Skip to content

Datascript string search

Petter Eriksson edited this page Dec 6, 2017 · 3 revisions

We created a library to for fast-lookup of strings, originally to use it for search suggestions of products and stores.

We've implemented it using datascript and it's neat that it can be used server and client side, because of .cljc.

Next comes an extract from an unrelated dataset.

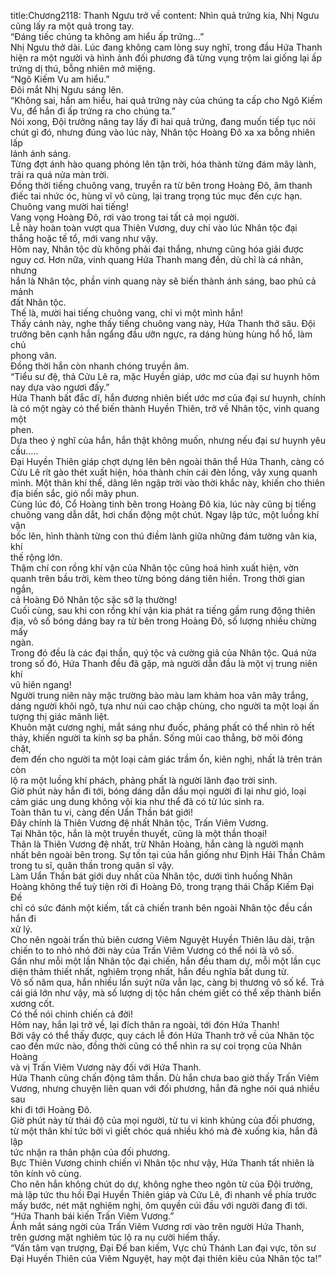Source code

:title:Chương2118: Thanh Ngưu trở về
content:
Nhìn quả trứng kia, Nhị Ngưu cũng lấy ra một quả trong tay.<br>“Đáng tiếc chúng ta không am hiểu ấp trứng...”<br>Nhị Ngưu thở dài. Lúc đang không cam lòng suy nghĩ, trong đầu Hứa Thanh<br>hiện ra một người và hình ảnh đối phương đã từng vụng trộm lai giống lại ấp<br>trứng dị thú, bỗng nhiên mở miệng.<br>“Ngô Kiếm Vu am hiểu.”<br>Đôi mắt Nhị Ngưu sáng lên.<br>“Không sai, hắn am hiểu, hai quả trứng này của chúng ta cấp cho Ngô Kiếm<br>Vu, để hắn đi ấp trứng ra cho chúng ta.”<br>Nói xong, Đội trưởng nâng tay lấy đi hai quả trứng, đang muốn tiếp tục nói<br>chút gì đó, nhưng đúng vào lúc này, Nhân tộc Hoàng Đô xa xa bỗng nhiên lấp<br>lánh ánh sáng.<br>Từng đợt ánh hào quang phóng lên tận trời, hóa thành từng đám mây lành,<br>trải ra quá nửa màn trời.<br>Đồng thời tiếng chuông vang, truyền ra từ bên trong Hoàng Đô, âm thanh<br>điếc tai nhức óc, hùng vĩ vô cùng, lại trang trọng túc mục đến cực hạn.<br>Chuông vang mười hai tiếng!<br>Vang vọng Hoàng Đô, rơi vào trong tai tất cả mọi người.<br>Lễ này hoàn toàn vượt qua Thiên Vương, duy chỉ vào lúc Nhân tộc đại<br>thắng hoặc tế tổ, mới vang như vậy.<br>Hôm nay, Nhân tộc dù không phải đại thắng, nhưng cũng hóa giải được<br>nguy cơ. Hơn nữa, vinh quang Hứa Thanh mang đến, dù chỉ là cá nhân, nhưng<br>hắn là Nhân tộc, phần vinh quang này sẽ biến thành ánh sáng, bao phủ cả mảnh<br>đất Nhân tộc.<br>Thế là, mười hai tiếng chuông vang, chỉ vì một mình hắn!<br>Thấy cảnh này, nghe thấy tiếng chuông vang này, Hứa Thanh thở sâu. Đội<br>trưởng bên cạnh hắn ngẩng đầu ưỡn ngực, ra dáng hùng hùng hổ hổ, làm chủ<br>phong vân.<br>Đồng thời hắn còn nhanh chóng truyền âm.<br>“Tiểu sư đệ, thả Cửu Lê ra, mặc Huyền giáp, ước mơ của đại sư huynh hôm<br>nay dựa vào ngươi đấy.”<br>Hứa Thanh bất đắc dĩ, hắn đương nhiên biết ước mơ của đại sư huynh, chính<br>là có một ngày có thể biến thành Huyền Thiên, trở về Nhân tộc, vinh quang một<br>phen.<br>Dựa theo ý nghĩ của hắn, hắn thật không muốn, nhưng nếu đại sư huynh yêu<br>cầu…..<br>Đại Huyền Thiên giáp chợt dựng lên bên ngoài thân thể Hứa Thanh, càng có<br>Cửu Lê rít gào thét xuất hiện, hóa thành chín cái đèn lồng, vây xung quanh<br>mình. Một thân khí thế, dâng lên ngập trời vào thời khắc này, khiến cho thiên<br>địa biến sắc, gió nổi mây phun.<br>Cùng lúc đó, Cổ Hoàng tinh bên trong Hoàng Đô kia, lúc này cũng bị tiếng<br>chuông vang dẫn dắt, hơi chấn động một chút. Ngay lập tức, một luồng khí vận<br>bốc lên, hình thành từng con thú điềm lành giữa những đám tường vân kia, khí<br>thế rộng lớn.<br>Thậm chí con rồng khí vận của Nhân tộc cũng hoá hình xuất hiện, vờn<br>quanh trên bầu trời, kèm theo từng bóng dáng tiên hiền. Trong thời gian ngắn,<br>cả Hoàng Đô Nhân tộc sặc sỡ lạ thường!<br>Cuối cùng, sau khi con rồng khí vận kia phát ra tiếng gầm rung động thiên<br>địa, vô số bóng dáng bay ra từ bên trong Hoàng Đô, số lượng nhiều chừng mấy<br>ngàn.<br>Trong đó đều là các đại thần, quý tộc và cường giả của Nhân tộc. Quá nửa<br>trong số đó, Hứa Thanh đều đã gặp, mà người dẫn đầu là một vị trung niên khí<br>vũ hiên ngang!<br>Người trung niên này mặc trường bào màu lam khảm hoa văn mây trắng,<br>dáng người khôi ngô, tựa như núi cao chập chùng, cho người ta một loại ấn<br>tượng thị giác mãnh liệt.<br>Khuôn mặt cương nghị, mắt sáng như đuốc, phảng phất có thể nhìn rõ hết<br>thảy, khiến người ta kính sợ ba phần. Sống mũi cao thẳng, bờ môi đóng chặt,<br>đem đến cho người ta một loại cảm giác trầm ổn, kiên nghị, nhất là trên trán còn<br>lộ ra một luồng khí phách, phảng phất là người lãnh đạo trời sinh.<br>Giờ phút này hắn đi tới, bóng dáng dẫn dầu mọi người đi lại như gió, loại<br>cảm giác ung dung không vội kia như thể đã có từ lúc sinh ra.<br>Toàn thân tu vi, càng đến Uẩn Thần bát giới!<br>Đây chính là Thiên Vương đệ nhất Nhân tộc, Trấn Viêm Vương.<br>Tại Nhân tộc, hắn là một truyền thuyết, cũng là một thần thoại!<br>Thân là Thiên Vương đệ nhất, trừ Nhân Hoàng, hắn càng là người mạnh<br>nhất bên ngoài bên trong. Sự tồn tại của hắn giống như Định Hải Thần Châm<br>trong tu sĩ, quân thần trong quân sĩ vậy.<br>Làm Uẩn Thần bát giới duy nhất của Nhân tộc, dưới tình huống Nhân<br>Hoàng không thể tuỳ tiện rời đi Hoàng Đô, trong trạng thái Chấp Kiếm Đại Đế<br>chỉ có sức đánh một kiếm, tất cả chiến tranh bên ngoài Nhân tộc đều cần hắn đi<br>xử lý.<br>Cho nên ngoài trấn thủ biên cương Viêm Nguyệt Huyền Thiên lâu dài, trận<br>chiến to to nhỏ nhỏ đời này của Trấn Viêm Vương có thể nói là vô số.<br>Gần như mỗi một lần Nhân tộc đại chiến, hắn đều tham dự, mỗi một lần cục<br>diện thảm thiết nhất, nghiêm trọng nhất, hắn đều nghĩa bất dung từ.<br>Vô số năm qua, hắn nhiều lần suýt nữa vẫn lạc, càng bị thương vô số kể. Trả<br>cái giá lớn như vậy, mà số lượng dị tộc hắn chém giết có thể xếp thành biển<br>xương cốt.<br>Có thể nói chinh chiến cả đời!<br>Hôm nay, hắn lại trở về, lại đích thân ra ngoài, tới đón Hứa Thanh!<br>Bởi vậy có thể thấy được, quy cách lễ đón Hứa Thanh trở về của Nhân tộc<br>cao đến mức nào, đồng thời cũng có thể nhìn ra sự coi trọng của Nhân Hoàng<br>và vị Trấn Viêm Vương này đối với Hứa Thanh.<br>Hứa Thanh cũng chấn động tâm thần. Dù hắn chưa bao giờ thấy Trấn Viêm<br>Vương, nhưng chuyện liên quan với đối phương, hắn đã nghe nói quá nhiều sau<br>khi đi tới Hoàng Đô.<br>Giờ phút này từ thái độ của mọi người, từ tu vi kinh khủng của đối phương,<br>từ một thân khí tức bởi vì giết chóc quá nhiều khó mà đè xuống kia, hắn đã lập<br>tức nhận ra thân phận của đối phương.<br>Bực Thiên Vương chinh chiến vì Nhân tộc như vậy, Hứa Thanh tất nhiên là<br>tôn kính vô cùng.<br>Cho nên hắn không chút do dự, không nghe theo ngôn từ của Đội trưởng,<br>mà lập tức thu hồi Đại Huyền Thiên giáp và Cửu Lê, đi nhanh về phía trước<br>mấy bước, nét mặt nghiêm nghị, ôm quyền cúi đầu với người đang đi tới.<br>“Hứa Thanh bái kiến Trấn Viêm Vương.”<br>Ánh mắt sáng ngời của Trấn Viêm Vương rơi vào trên người Hứa Thanh,<br>trên gương mặt nghiêm túc lộ ra nụ cười hiếm thấy.<br>“Vấn tâm vạn trượng, Đại Đế ban kiếm, Vực chủ Thánh Lan đại vực, tôn sư<br>Đại Huyền Thiên của Viêm Nguyệt, hay một đại thiên kiêu của Nhân tộc ta!”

I don't know of a library that's similar to it.

Library namespace: eponai.common.search

Usage and incrementally updated index whenever products are added to datomic: eponai.server.external.product_search

Example usage of the library

                ;; Read a fairly large corpus
(def stuff (let [lines (->> (slurp "/usr/share/dict/web2a")
                            (str/split-lines))
                 ;; Create a datascript db with the schema needed for indexing.
                 conn (datascript/create-conn search-schema)
                 ;; Add the data to an attribute
                 _ (db/transact conn (into [] (map (fn [l] {:name l})) lines))
                 db (db/db conn)
                 ;; Create the index with the entities-by-attr-tx function.
                 index-tx (->> (db/datoms (db/db conn) :aevt :name)
                               (into [] (comp (map :e)
                                              (map #(db/entity (db/db conn) %))))
                               (entities-by-attr-tx :name))
                 indexed-db (datascript/db-with db index-tx)]
             {:db indexed-db 
              ;; 121848 datoms in the transaction
              :tx index-tx
              ;; 76205 lines of words
              :lines lines}))

;; For searches, return their count and print the time it takes to search.
(into []
      (map (juxt identity
                 (fn [search]
                   (time (count (match-string (:db stuff) search))))))
  [
;; Finds strings with a word starting with "acid"
   "acid"
;; Finds strings with a word starting with "acid" and a word starting with "bath"
   "acid bath"
   "ac bath"
   "a bat"
   "a ba"
   "a b"
   "a b c"
   "a b c d"])

;; returns and prints on my MacBook Pro 13" 2015
[["acid" 9]      ;; "Elapsed time: 17.244565 msecs"
 ["acid bath" 1] ;; "Elapsed time: 14.256633 msecs"
 ["ac bath" 1]   ;; "Elapsed time: 12.267515 msecs"
 ["a bat" 6]     ;; "Elapsed time: 12.759851 msecs"
 ["a ba" 80]     ;; "Elapsed time: 81.886891 msecs"
 ["a b" 375]     ;; "Elapsed time: 171.188805 msecs"
 ["a b c" 1]     ;; "Elapsed time: 78.821723 msecs"
 ["a b c d" 0]]  ;; "Elapsed time: 202.673805 msecs"

TODO

Mention match-next-word